Probably the most unnerving illustration of this is the literature about eyewitness testimony. We are very worried about how easy it is to change the memories of witnesses to a crime. This is particularly true in cases of child sexual abuse, with some very famous examples, like:
the case of Barbara Snow. A notable figure in the ‘satanic panic’ of the 80’s and 90’s, Snow appears to have fairly strong beliefs that satanic ritual abuse and military experimentation is a widespread phenomenon, despite evidence to the contrary. Her clients frequently ‘recover’ memories of events that appear to corroborate this. Unfortunately, Snow also appears to have a highly coercive practice.
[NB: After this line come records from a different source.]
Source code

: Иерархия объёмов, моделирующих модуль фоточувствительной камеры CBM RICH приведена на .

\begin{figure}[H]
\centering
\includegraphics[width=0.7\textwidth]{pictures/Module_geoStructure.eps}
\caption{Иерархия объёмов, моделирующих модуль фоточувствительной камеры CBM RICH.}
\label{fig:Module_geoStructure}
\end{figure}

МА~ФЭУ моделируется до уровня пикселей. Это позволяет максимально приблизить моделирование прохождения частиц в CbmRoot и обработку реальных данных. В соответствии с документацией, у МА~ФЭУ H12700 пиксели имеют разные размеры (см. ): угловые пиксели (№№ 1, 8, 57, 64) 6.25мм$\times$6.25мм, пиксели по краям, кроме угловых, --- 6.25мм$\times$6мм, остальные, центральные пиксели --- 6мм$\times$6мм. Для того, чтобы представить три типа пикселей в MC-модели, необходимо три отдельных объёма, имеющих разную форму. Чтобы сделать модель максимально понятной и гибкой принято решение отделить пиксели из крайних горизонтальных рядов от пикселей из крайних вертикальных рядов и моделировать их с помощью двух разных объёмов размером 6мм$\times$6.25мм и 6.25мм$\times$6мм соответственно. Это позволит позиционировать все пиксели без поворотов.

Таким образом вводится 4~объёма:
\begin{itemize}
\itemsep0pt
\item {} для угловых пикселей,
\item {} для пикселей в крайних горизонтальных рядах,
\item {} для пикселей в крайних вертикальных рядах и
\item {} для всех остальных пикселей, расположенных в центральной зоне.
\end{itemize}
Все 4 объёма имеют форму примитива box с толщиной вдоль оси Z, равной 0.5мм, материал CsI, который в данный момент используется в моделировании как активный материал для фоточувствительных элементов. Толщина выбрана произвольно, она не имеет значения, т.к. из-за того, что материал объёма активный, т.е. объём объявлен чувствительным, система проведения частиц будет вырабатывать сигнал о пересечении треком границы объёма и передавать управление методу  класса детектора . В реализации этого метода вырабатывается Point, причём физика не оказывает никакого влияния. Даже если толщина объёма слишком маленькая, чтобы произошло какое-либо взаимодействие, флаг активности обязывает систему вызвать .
For example, in one particular case, the police deliberately fed Snow false information that repeatedly appeared in childrens’ subsequent testimony. She has also agreed to charges of fabricating notes from her sessions. Highly motivated as she appears to be, it’s unsurprising that so many of her clients ‘recover’ memories of an extremely rare phenomenon. It seems unlikely that Snow is somehow at the centre of some vortex of nefarious activity. What seems more likely is that, as in the case of the childrens’ testimony, her clients are led to embellish a legitimate trauma. But what is startling is the extent to which they can be embellished.
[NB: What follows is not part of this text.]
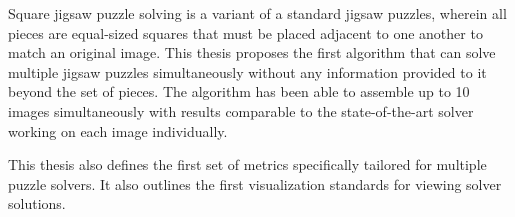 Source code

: Square jigsaw puzzle solving is a variant of a standard jigsaw puzzles, wherein all pieces are equal-sized squares that must be placed adjacent to one another to match an original image.  This thesis proposes the first algorithm that can solve multiple jigsaw puzzles simultaneously without any information provided to it beyond the set of pieces.  The algorithm has been able to assemble up to 10 images simultaneously with results comparable to the state-of-the-art solver working on each image individually.

This thesis also defines the first set of metrics specifically tailored for multiple puzzle solvers.  It also outlines the first visualization standards for viewing solver solutions.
But we’re not most worried about children because children are more susceptible to suggestion. We’re most worried because we’re happier thinking that children are more susceptible. You see, without rehashing that article too much, our memories are very easy to manipulate and embellish, by the very nature of how they’re stored in the brain. It isn’t simply that we’re vulnerable to coercive or interrogative suggestibility—having ideas injected by the people asking us to recall things—we’re also passively modifying our memories every time we retrieve them. If, at the time of retrieval, for any reason, we cross-pollinate our memory with some new and different information, there’s a fairly high likelihood that the memory is going to be stored alongside that new information too when you put it away. If that new information is similar enough, it’s likely to be integrated into the memory. It’s just efficient storage.
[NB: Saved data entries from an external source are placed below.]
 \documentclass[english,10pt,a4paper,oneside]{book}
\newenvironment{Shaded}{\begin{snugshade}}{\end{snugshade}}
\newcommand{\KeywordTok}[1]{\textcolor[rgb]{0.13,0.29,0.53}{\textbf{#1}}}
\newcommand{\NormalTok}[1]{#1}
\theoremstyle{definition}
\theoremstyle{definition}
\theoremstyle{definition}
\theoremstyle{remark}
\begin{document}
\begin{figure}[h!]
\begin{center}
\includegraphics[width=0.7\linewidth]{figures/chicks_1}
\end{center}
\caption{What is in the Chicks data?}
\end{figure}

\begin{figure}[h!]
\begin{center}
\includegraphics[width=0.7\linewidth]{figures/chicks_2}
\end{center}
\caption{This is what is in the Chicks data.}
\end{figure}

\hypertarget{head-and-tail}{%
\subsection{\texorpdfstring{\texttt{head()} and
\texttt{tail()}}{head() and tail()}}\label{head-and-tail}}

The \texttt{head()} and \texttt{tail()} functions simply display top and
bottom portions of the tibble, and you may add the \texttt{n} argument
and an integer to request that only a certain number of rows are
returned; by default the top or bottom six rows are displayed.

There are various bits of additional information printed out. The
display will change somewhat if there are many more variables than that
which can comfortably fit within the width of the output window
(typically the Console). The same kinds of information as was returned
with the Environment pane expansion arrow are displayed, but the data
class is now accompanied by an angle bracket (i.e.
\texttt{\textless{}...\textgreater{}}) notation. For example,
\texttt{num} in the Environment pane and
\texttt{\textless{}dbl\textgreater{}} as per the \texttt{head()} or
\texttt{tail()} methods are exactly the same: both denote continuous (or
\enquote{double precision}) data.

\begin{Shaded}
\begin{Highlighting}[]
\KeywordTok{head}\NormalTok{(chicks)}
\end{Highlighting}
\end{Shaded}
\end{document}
And I want to make a big deal out of this memory stuff, because I think most people aren’t keen on the idea that the way we think and act and behave is hugely susceptible to outside influences like this. No one wants to think that they’re suggestible. We’d prefer to scoff at hypnosis, than worry that we might end up the next Manchurian Candidate. But, really, it seems like under the right circumstances we’re all pretty suggestible. Not just for memories, but for everything.
Now, there’s a sort-of personality trait we call suggestibility in the literature. It was born in hypnosis research; the idea being that, the higher you score in hypnotic suggestibility, the more responsive you’ll be to suggestion in a hypnotic state, and perhaps this kind of suggestibility generalises to other things.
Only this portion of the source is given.